INFORMATION GIVEN:
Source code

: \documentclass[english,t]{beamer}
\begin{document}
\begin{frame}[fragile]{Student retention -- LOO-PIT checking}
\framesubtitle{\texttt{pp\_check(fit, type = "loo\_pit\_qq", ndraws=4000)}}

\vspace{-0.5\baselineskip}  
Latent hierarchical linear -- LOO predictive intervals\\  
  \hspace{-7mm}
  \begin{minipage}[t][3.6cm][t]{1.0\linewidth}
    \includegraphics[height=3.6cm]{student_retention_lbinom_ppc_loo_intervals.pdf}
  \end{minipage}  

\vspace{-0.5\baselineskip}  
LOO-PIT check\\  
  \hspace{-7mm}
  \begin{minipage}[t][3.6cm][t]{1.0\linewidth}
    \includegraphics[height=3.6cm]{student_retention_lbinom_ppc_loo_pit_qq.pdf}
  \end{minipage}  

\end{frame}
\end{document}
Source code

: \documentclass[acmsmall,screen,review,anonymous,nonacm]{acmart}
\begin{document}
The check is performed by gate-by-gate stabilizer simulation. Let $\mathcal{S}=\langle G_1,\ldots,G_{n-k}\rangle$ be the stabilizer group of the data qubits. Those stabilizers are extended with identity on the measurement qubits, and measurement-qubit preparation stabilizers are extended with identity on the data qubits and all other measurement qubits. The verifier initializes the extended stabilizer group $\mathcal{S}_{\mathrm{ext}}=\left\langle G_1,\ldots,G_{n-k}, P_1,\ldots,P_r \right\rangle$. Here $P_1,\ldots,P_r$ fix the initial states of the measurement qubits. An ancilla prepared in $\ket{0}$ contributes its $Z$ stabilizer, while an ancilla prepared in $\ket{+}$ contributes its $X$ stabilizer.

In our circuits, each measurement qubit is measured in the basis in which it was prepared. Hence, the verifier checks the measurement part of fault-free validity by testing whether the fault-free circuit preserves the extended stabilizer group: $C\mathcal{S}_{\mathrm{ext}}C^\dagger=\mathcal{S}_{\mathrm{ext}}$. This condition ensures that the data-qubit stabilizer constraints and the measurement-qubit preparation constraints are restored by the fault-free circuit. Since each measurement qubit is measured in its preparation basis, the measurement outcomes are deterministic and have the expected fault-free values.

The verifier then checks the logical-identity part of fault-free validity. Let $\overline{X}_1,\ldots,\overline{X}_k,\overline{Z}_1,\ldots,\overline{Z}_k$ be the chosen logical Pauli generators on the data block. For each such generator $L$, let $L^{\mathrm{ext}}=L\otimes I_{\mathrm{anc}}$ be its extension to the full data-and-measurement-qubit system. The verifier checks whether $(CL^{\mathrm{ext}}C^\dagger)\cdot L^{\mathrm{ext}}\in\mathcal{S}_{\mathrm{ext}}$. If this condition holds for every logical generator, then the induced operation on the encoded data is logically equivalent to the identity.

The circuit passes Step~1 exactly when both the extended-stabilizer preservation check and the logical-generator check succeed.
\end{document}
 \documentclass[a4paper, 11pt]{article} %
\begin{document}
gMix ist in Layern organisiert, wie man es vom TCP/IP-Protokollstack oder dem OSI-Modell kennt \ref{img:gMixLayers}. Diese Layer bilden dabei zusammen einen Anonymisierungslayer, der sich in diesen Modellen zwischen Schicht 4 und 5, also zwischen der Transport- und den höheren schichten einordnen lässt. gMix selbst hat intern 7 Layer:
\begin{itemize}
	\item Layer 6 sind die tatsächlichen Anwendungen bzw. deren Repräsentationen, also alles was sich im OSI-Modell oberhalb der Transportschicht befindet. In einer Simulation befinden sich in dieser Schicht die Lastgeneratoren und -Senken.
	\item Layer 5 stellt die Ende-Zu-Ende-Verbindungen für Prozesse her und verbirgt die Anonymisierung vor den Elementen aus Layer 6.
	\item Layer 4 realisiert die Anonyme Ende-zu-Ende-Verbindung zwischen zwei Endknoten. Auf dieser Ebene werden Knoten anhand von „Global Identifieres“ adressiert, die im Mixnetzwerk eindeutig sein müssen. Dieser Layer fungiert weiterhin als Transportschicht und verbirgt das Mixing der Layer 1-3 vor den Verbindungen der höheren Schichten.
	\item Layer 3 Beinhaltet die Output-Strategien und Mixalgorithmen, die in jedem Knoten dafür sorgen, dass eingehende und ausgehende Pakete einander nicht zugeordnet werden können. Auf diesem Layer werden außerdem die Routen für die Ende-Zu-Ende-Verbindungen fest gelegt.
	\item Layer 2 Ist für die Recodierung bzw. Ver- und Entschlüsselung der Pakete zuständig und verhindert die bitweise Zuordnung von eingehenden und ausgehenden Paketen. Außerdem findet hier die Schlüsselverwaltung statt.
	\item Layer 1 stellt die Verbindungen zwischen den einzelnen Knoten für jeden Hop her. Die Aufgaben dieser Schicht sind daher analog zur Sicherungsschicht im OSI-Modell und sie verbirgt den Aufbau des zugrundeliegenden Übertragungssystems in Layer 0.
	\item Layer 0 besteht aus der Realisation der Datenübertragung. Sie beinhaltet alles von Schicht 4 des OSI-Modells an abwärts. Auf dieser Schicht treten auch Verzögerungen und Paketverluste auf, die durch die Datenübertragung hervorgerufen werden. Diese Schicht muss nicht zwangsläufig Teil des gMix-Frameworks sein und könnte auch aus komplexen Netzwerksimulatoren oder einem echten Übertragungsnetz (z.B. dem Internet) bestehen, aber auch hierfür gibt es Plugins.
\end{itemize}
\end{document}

ACTIVITY: From the material above, copy out every line bearing the string "zwischen".

REPLY:
gMix ist in Layern organisiert, wie man es vom TCP/IP-Protokollstack oder dem OSI-Modell kennt \ref{img:gMixLayers}. Diese Layer bilden dabei zusammen einen Anonymisierungslayer, der sich in diesen Modellen zwischen Schicht 4 und 5, also zwischen der Transport- und den höheren schichten einordnen lässt. gMix selbst hat intern 7 Layer:
	\item Layer 4 realisiert die Anonyme Ende-zu-Ende-Verbindung zwischen zwei Endknoten. Auf dieser Ebene werden Knoten anhand von „Global Identifieres“ adressiert, die im Mixnetzwerk eindeutig sein müssen. Dieser Layer fungiert weiterhin als Transportschicht und verbirgt das Mixing der Layer 1-3 vor den Verbindungen der höheren Schichten.
	\item Layer 1 stellt die Verbindungen zwischen den einzelnen Knoten für jeden Hop her. Die Aufgaben dieser Schicht sind daher analog zur Sicherungsschicht im OSI-Modell und sie verbirgt den Aufbau des zugrundeliegenden Übertragungssystems in Layer 0.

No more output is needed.